City officials noticed the sheets of paper stapled to posts and pilings downtown last week. The first sheet is in the form of a letter, presumably directed at the residents of Port Orchard.

“Would you rather have a say in how your city does things or have it forced upon you by those who may think that they ‘know what is good for you’ and find out the hard way that what is happening is not at all to your liking?” the flier asks.

“There are many special interests at work here, people who have a lot to say about what goes on in our city,” it continues. “People with a lot of money and influence. They have their agendas, and your welfare is not on their minds. You will have to stand up and tell them what You really want!...

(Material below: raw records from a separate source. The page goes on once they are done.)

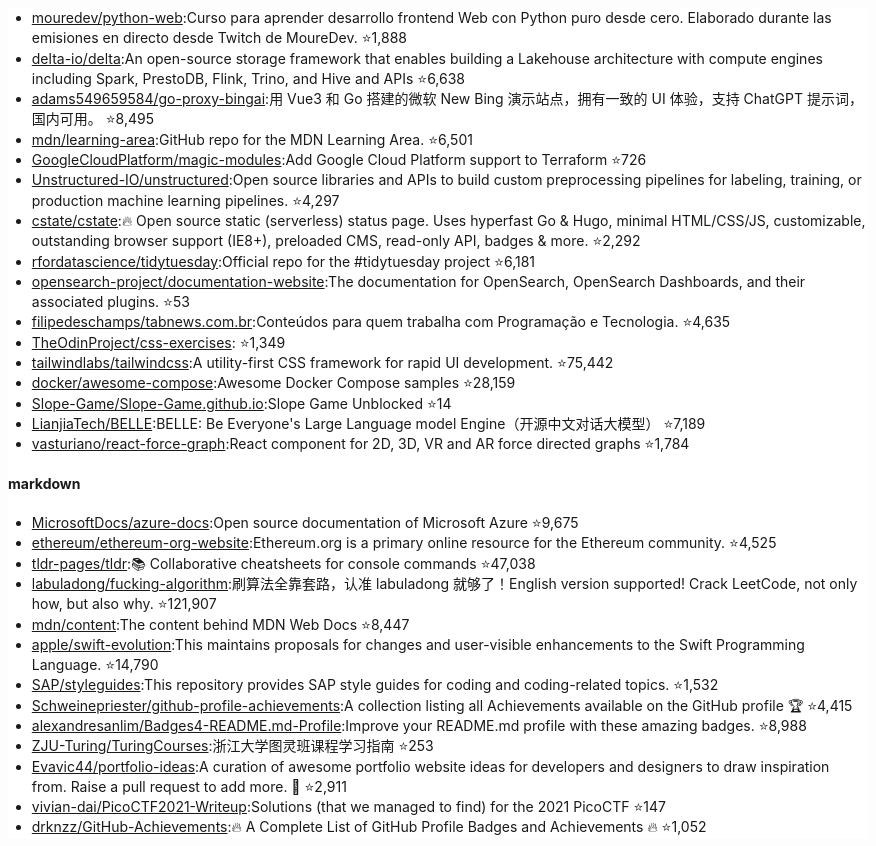 * [mouredev/python-web](https://github.com/mouredev/python-web):Curso para aprender desarrollo frontend Web con Python puro desde cero. Elaborado durante las emisiones en directo desde Twitch de MoureDev. ⭐1,888
* [delta-io/delta](https://github.com/delta-io/delta):An open-source storage framework that enables building a Lakehouse architecture with compute engines including Spark, PrestoDB, Flink, Trino, and Hive and APIs ⭐6,638
* [adams549659584/go-proxy-bingai](https://github.com/adams549659584/go-proxy-bingai):用 Vue3 和 Go 搭建的微软 New Bing 演示站点，拥有一致的 UI 体验，支持 ChatGPT 提示词，国内可用。 ⭐8,495
* [mdn/learning-area](https://github.com/mdn/learning-area):GitHub repo for the MDN Learning Area. ⭐6,501
* [GoogleCloudPlatform/magic-modules](https://github.com/GoogleCloudPlatform/magic-modules):Add Google Cloud Platform support to Terraform ⭐726
* [Unstructured-IO/unstructured](https://github.com/Unstructured-IO/unstructured):Open source libraries and APIs to build custom preprocessing pipelines for labeling, training, or production machine learning pipelines. ⭐4,297
* [cstate/cstate](https://github.com/cstate/cstate):🔥 Open source static (serverless) status page. Uses hyperfast Go & Hugo, minimal HTML/CSS/JS, customizable, outstanding browser support (IE8+), preloaded CMS, read-only API, badges & more. ⭐2,292
* [rfordatascience/tidytuesday](https://github.com/rfordatascience/tidytuesday):Official repo for the #tidytuesday project ⭐6,181
* [opensearch-project/documentation-website](https://github.com/opensearch-project/documentation-website):The documentation for OpenSearch, OpenSearch Dashboards, and their associated plugins. ⭐53
* [filipedeschamps/tabnews.com.br](https://github.com/filipedeschamps/tabnews.com.br):Conteúdos para quem trabalha com Programação e Tecnologia. ⭐4,635
* [TheOdinProject/css-exercises](https://github.com/TheOdinProject/css-exercises): ⭐1,349
* [tailwindlabs/tailwindcss](https://github.com/tailwindlabs/tailwindcss):A utility-first CSS framework for rapid UI development. ⭐75,442
* [docker/awesome-compose](https://github.com/docker/awesome-compose):Awesome Docker Compose samples ⭐28,159
* [Slope-Game/Slope-Game.github.io](https://github.com/Slope-Game/Slope-Game.github.io):Slope Game Unblocked ⭐14
* [LianjiaTech/BELLE](https://github.com/LianjiaTech/BELLE):BELLE: Be Everyone's Large Language model Engine（开源中文对话大模型） ⭐7,189
* [vasturiano/react-force-graph](https://github.com/vasturiano/react-force-graph):React component for 2D, 3D, VR and AR force directed graphs ⭐1,784

#### markdown
* [MicrosoftDocs/azure-docs](https://github.com/MicrosoftDocs/azure-docs):Open source documentation of Microsoft Azure ⭐9,675
* [ethereum/ethereum-org-website](https://github.com/ethereum/ethereum-org-website):Ethereum.org is a primary online resource for the Ethereum community. ⭐4,525
* [tldr-pages/tldr](https://github.com/tldr-pages/tldr):📚 Collaborative cheatsheets for console commands ⭐47,038
* [labuladong/fucking-algorithm](https://github.com/labuladong/fucking-algorithm):刷算法全靠套路，认准 labuladong 就够了！English version supported! Crack LeetCode, not only how, but also why. ⭐121,907
* [mdn/content](https://github.com/mdn/content):The content behind MDN Web Docs ⭐8,447
* [apple/swift-evolution](https://github.com/apple/swift-evolution):This maintains proposals for changes and user-visible enhancements to the Swift Programming Language. ⭐14,790
* [SAP/styleguides](https://github.com/SAP/styleguides):This repository provides SAP style guides for coding and coding-related topics. ⭐1,532
* [Schweinepriester/github-profile-achievements](https://github.com/Schweinepriester/github-profile-achievements):A collection listing all Achievements available on the GitHub profile 🏆 ⭐4,415
* [alexandresanlim/Badges4-README.md-Profile](https://github.com/alexandresanlim/Badges4-README.md-Profile):Improve your README.md profile with these amazing badges. ⭐8,988
* [ZJU-Turing/TuringCourses](https://github.com/ZJU-Turing/TuringCourses):浙江大学图灵班课程学习指南 ⭐253
* [Evavic44/portfolio-ideas](https://github.com/Evavic44/portfolio-ideas):A curation of awesome portfolio website ideas for developers and designers to draw inspiration from. Raise a pull request to add more. 💜 ⭐2,911
* [vivian-dai/PicoCTF2021-Writeup](https://github.com/vivian-dai/PicoCTF2021-Writeup):Solutions (that we managed to find) for the 2021 PicoCTF ⭐147
* [drknzz/GitHub-Achievements](https://github.com/drknzz/GitHub-Achievements):🔥 A Complete List of GitHub Profile Badges and Achievements 🔥 ⭐1,052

“All dictatorships start out as being benign and honest, but human nature soon creeps in and things happen. The price of freedom is eternal vigilance.”

In another posting, the writer further alludes to corruption.

“Do you think there is corruption in the city of Port Orchard?” he asks. “Why don’t they enforce building codes on certain developers? Why do all the city councilmembers vote the same way? Why do they hire so many consulting firms? What’s going on with sewer and water?”

The writer then directs the public to contact Kitsap County Prosecutor Russ Hauge and ask for an “investigation into city corruption.”

Abel said she is stunned.

“There’s clearly some feeling that there’s a worry that people aren’t getting heard somehow,” Abel said. “We certainly do want people to come to our council meetings. We are going to be broadcast on (television) this year.”

Abel said she encourages people to come to council meetings and speak to the council about “what they think is wrong and how they think is should be righted.”

“What’s not clear to me is what issues specifically (the writer) feels the council is not being open about,” Abel said. “We will continue our citizen’s update. We do respond to letters when we receive them. I really am all about open government as are my councilmembers.”

According to Abel, the council is not making decisions behind closed doors.

“The council can only take action on ordinances and spending money at its two previously-scheduled council meetings every month.”

The meetings occur every second and fourth Monday on the month at 6:30 p.m. in the Council Chambers on the third floor of Port Orchard City Hall.